3. Molecular Property Distribution and Diversity: The chemical property distribution of generated molecules and its consistency with the reference molecule library were analyzed.

Research Results and Key Findings

Results and Analysis

  1. Binding Affinity of Generated Molecules
    Molecules generated by DeepBlock showed strong binding affinity in terms of the Vina score, with a more concentrated distribution, indicating higher consistency and reliability of the generated candidate molecules. Compared to baseline models such as Pocket2Mol and TargetDiff, DeepBlock demonstrated significant advantages in molecular quality and distribution uniformity.

  2. Drug Likeness and Synthetic Feasibility
    Molecules generated by DeepBlock not only exhibited high binding affinity but also performed better in terms of drug likeness (QED score) and synthetic feasibility (SA score). High-affinity molecules did not sacrifice molecular realism, demonstrating the model’s ability to generate practically feasible molecules.

  3. Optimization Control of Molecular Properties
    Toxicity control experiments based on the SA or BO algorithms successfully reduced the toxicity levels of generated molecules while retaining target protein binding ability, further validating the practicality of DeepBlock in multi-objective tasks.

  4. Generalization Ability of Structural Information
    In cases where target structural information was lacking, molecules designed by DeepBlock based on protein sequences exhibited similar key binding structures to known inhibitors, highlighting its potential in novel target drug discovery.

Highlights of the Research

  • For the first time, a modular approach was applied to molecule generation, combining the concept of DNA-encoded chemical libraries to achieve structured and controllable molecule generation.
  • The modular molecule generation method has broad application value in synthetic chemistry and drug development, particularly in addressing unsynthesizable issues at the molecular level.
  • Experiments validated the feasibility of the model in toxicity optimization and binding affinity improvement, providing new insights for “multi-property optimization” in drug design.

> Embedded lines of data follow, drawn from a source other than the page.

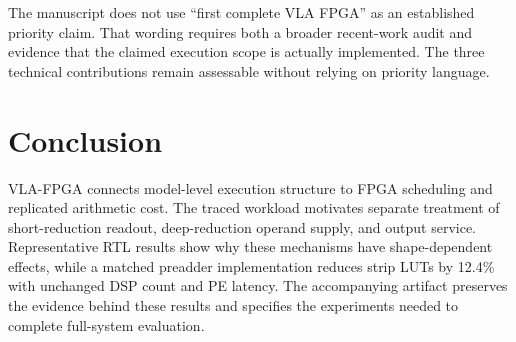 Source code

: \documentclass[10pt,conference,letterpaper]{IEEEtran}
\begin{document}
The manuscript does not use ``first complete VLA FPGA'' as an established priority claim. That wording requires both a broader recent-work audit and evidence that the claimed execution scope is actually implemented. The three technical contributions remain assessable without relying on priority language.

\section{Conclusion}
VLA-FPGA connects model-level execution structure to FPGA scheduling and replicated arithmetic cost. The traced workload motivates separate treatment of short-reduction readout, deep-reduction operand supply, and output service. Representative RTL results show why these mechanisms have shape-dependent effects, while a matched preadder implementation reduces strip LUTs by 12.4\% with unchanged DSP count and PE latency. The accompanying artifact preserves the evidence behind these results and specifies the experiments needed to complete full-system evaluation.



\end{document}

Research Significance and Future Directions

DeepBlock addresses the shortcomings of existing drug design models in integrating targets with chemical space. Through block generation and reconstruction, the model balances the chemical reality of structures and the comprehensive property control of molecules. This not only provides innovative tools for scientific research but also advances the development of drugs targeting novel targets and the precision design of low-toxicity drugs.

In the future, the team plans to further optimize in the following directions:
1. Exploring de novo generation algorithms for blocks to enhance molecular diversity and innovation.
2. Upgrading 2D molecule generation to three-dimensional (3D) molecular structures to better meet the needs of drug discovery environments.
3. Extending the practical application scenarios of the DeepBlock model in large-scale drug development projects.

This research not only expands the boundaries of deep learning in drug design but also provides visual and systematic methods for innovative drug discovery, which will undoubtedly have a profound impact in the fields of chemical biology and artificial intelligence.